Guest post by by Bryan Bell, VP of Enterprise Solutions, Expert System

Bryan BellAs companies around the world strive to find better options to manage the inflow of unstructured information, they often turn to classification systems to organize the chaos.

Classification systems give structure to massive volumes of information, with the overriding goal of increasing discoverability. Organizations are working to manage large sets of data by classifying it into hierarchical trees (or taxonomies) based on the commonality of the content. You could say that classification is much like a multi-level sort, grouping similar information across multiple category classes.

Classification systems make it easier to understand and process large volumes of data by assigning sets of rules to a node within a classification tree. Various classification methods are being used to apply knowledge to the nodes via a set of specific rules. The challenge is building and organizing a system in a logical order that covers a multitude of user perspectives–building the proper categories, assigning the proper classification to those categories and describing what belongs in each category.

The development of classification systems and the management of data has quickly become a science. Generally speaking, a classification system will contain several parts: 1) The collection itself, 2) A classification hierarchy (tree) that categorizes documents by topic, 3) Sample documents describing the type of content to be classified within each category/node of the hierarchy and 4) An information platform that drives collection of content from the appropriate data sources and then places the content in the correct category.

What is the right method to implement an automatic categorizer?

A variety of technologies have been developed in an attempt to automate the process of classification. But essentially there are really just three main approaches that have been utilized over the past decade: the “bag of keywords” approach, statistical systems and rules based systems. How do you know which approach is best for you? Wading through the marketing clutter can be difficult, but it’s important to choose the best solution for you based on facts (and not claims):

1. Manual approach. The “bag of keywords” approach requires compiling a list of “key terms” that describes the type of content in question, and using them to develop a metadata list to classify content to a specific node. One problem with this approach is that identifying and organizing a list of terms (preferred, alternate, etc.) is quite labor intensive, is not scalable, and in the end, doesn’t address the ambiguity in language. In addition, such a system must be continuously updated as content within the information being gathered is ever changing. This is the oldest method and time after time, it has proven to be inefficient, inaccurate and simply not scalable.

2. Statistical approach.

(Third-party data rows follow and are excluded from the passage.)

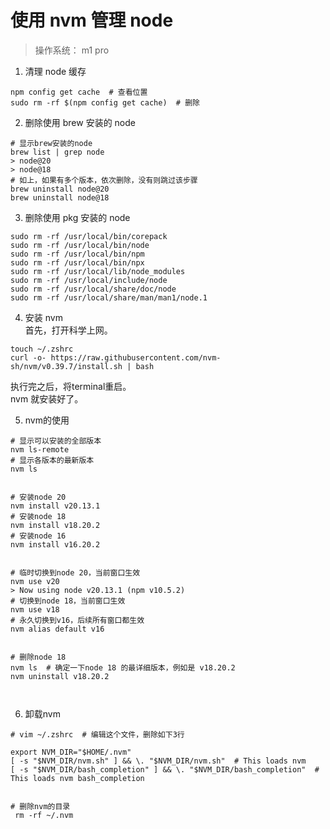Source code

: # 使用 nvm 管理 node

> 操作系统： m1 pro

1. 清理 node 缓存

```shell
npm config get cache  # 查看位置
sudo rm -rf $(npm config get cache)  # 删除
```

2. 删除使用 brew 安装的 node

```shell
# 显示brew安装的node
brew list | grep node
> node@20
> node@18
# 如上，如果有多个版本，依次删除，没有则跳过该步骤
brew uninstall node@20
brew uninstall node@18

```

3. 删除使用 pkg 安装的 node

```shell
sudo rm -rf /usr/local/bin/corepack
sudo rm -rf /usr/local/bin/node
sudo rm -rf /usr/local/bin/npm
sudo rm -rf /usr/local/bin/npx
sudo rm -rf /usr/local/lib/node_modules
sudo rm -rf /usr/local/include/node
sudo rm -rf /usr/local/share/doc/node
sudo rm -rf /usr/local/share/man/man1/node.1
```

4. 安装 nvm  
   首先，打开科学上网。

```shell
touch ~/.zshrc
curl -o- https://raw.githubusercontent.com/nvm-sh/nvm/v0.39.7/install.sh | bash
```
   执行完之后，将terminal重启。  
   nvm 就安装好了。  

5. nvm的使用
```shell
# 显示可以安装的全部版本
nvm ls-remote
# 显示各版本的最新版本
nvm ls


# 安装node 20
nvm install v20.13.1
# 安装node 18
nvm install v18.20.2
# 安装node 16
nvm install v16.20.2


# 临时切换到node 20，当前窗口生效
nvm use v20 
> Now using node v20.13.1 (npm v10.5.2)
# 切换到node 18，当前窗口生效
nvm use v18
# 永久切换到v16，后续所有窗口都生效
nvm alias default v16


# 删除node 18
nvm ls  # 确定一下node 18 的最详细版本，例如是 v18.20.2
nvm uninstall v18.20.2



```

6. 卸载nvm
```shell
# vim ~/.zshrc  # 编辑这个文件，删除如下3行

export NVM_DIR="$HOME/.nvm"
[ -s "$NVM_DIR/nvm.sh" ] && \. "$NVM_DIR/nvm.sh"  # This loads nvm
[ -s "$NVM_DIR/bash_completion" ] && \. "$NVM_DIR/bash_completion"  # This loads nvm bash_completion


# 删除nvm的目录
 rm -rf ~/.nvm
```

Statistical systems use a “training set” of documents that talks about the same topic and uses different algorithms (Bayesian, LSA or many others) to extract sets of key elements of the document to build implicit rules that will then be used to classify content. These systems have no understanding of words, nor can the system administrator pinpoint why specific terms are selected by the algorithm or why they are being weighted. In the event the classification is incorrect, there is no accurate way to modify a rule for better results. The only option is to select new training documents and start again. As content changes, new rules must be recreated to keep up with changes in the content being ingested. Finally, let’s not forget that in reality, most organizations do not have a training set of documents for each node of the category, which inevitably causes accuracy and scalability issues. This approach sounds appealing to many because it seems fully automatic (although training requires a significant amount of time and manual work) and sounds wonderful due to the savings in time and manpower. In reality, the idea that a computer system can magically categorize content has created exaggerated expectations which have not only proven to be unrealistic and unreliable, but also detrimental to the industry.

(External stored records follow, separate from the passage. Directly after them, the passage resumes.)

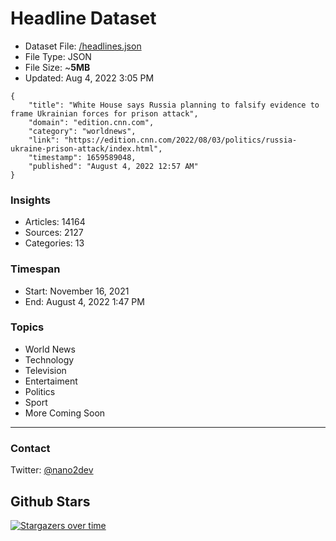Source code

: # Headline Dataset

- Dataset File: [/headlines.json](https://raw.githubusercontent.com/fwd/news/master/headlines.json) 
- File Type: JSON
- File Size: ~**5MB**
- Updated: Aug 4, 2022 3:05 PM

```
{
    "title": "White House says Russia planning to falsify evidence to frame Ukrainian forces for prison attack",
    "domain": "edition.cnn.com",
    "category": "worldnews",
    "link": "https://edition.cnn.com/2022/08/03/politics/russia-ukraine-prison-attack/index.html",
    "timestamp": 1659589048,
    "published": "August 4, 2022 12:57 AM"
}
```

### Insights

- Articles: 14164
- Sources: 2127
- Categories: 13

### Timespan

- Start: November 16, 2021
- End: August 4, 2022 1:47 PM

### Topics

- World News
- Technology
- Television
- Entertaiment
- Politics
- Sport
- More Coming Soon

---

### Contact 

Twitter: [@nano2dev](https://twitter.com/nano2dev)

## Github Stars

[![Stargazers over time](https://starchart.cc/fwd/news.svg)](https://starchart.cc/fwd/news)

3. Rules based approach. In this approach, rules are written to capture the elements of a document that assign it to a category; rules can be written manually or generated with an automatic analysis and only then validated manually (a time savings of up to 90%). Rules are deterministic (you know why a document is assigned to a category), flexible, powerful (much more than a bag of keywords) and easy to express. The best option is to use a true semantic technology to implement semantic rules (rules can be written at the keyword or linguistic level), which makes it possible to leverage many elements to work faster and obtain better results:

A. A semantic network provides a true representation of the language and how meaningful words are used in the language in their proper context.

B. With semantics, rules are simpler to write and much more powerful, making it possible to work with a higher level of abstraction.

C. Once rules are written, the classification system provides superior precision and recall because semantic technology allows words to be understood in their proper context.

D. Once the system is deployed, documents that do not “fit” into a specific category are identified and automatically separated, and the system administrator is able to fully understand why it was not classified. The administrator can then make an informed decision on whether to modify an existing rule for the future, or create a new class for content that has not been previously identified.

Why Semantic Intelligence is the best option.

Semantic technology is a way of processing and interpreting content that relies on a variety of linguistic techniques/processing, including text mining, entity extraction, concept analysis, natural language processing, categorization, normalizing, federating and sentiment analysis. Semantic technology allows for the automatic comprehension of words, sentences, paragraphs, and entire documents, and is able to understand the meanings of words expressed in their proper context, no matter the number (singular or plural), gender, verb tense or mode (indicative or imperative).

As opposed to keyword and statistical technologies that process content as data, semantic technology is based on not just data, but the relationships between and the meaning of the data. This ability to understand words in context is what makes automatic classification possible, and what allows it to not only manage the chaos of our data, but optimize it for even further analysis and intelligence.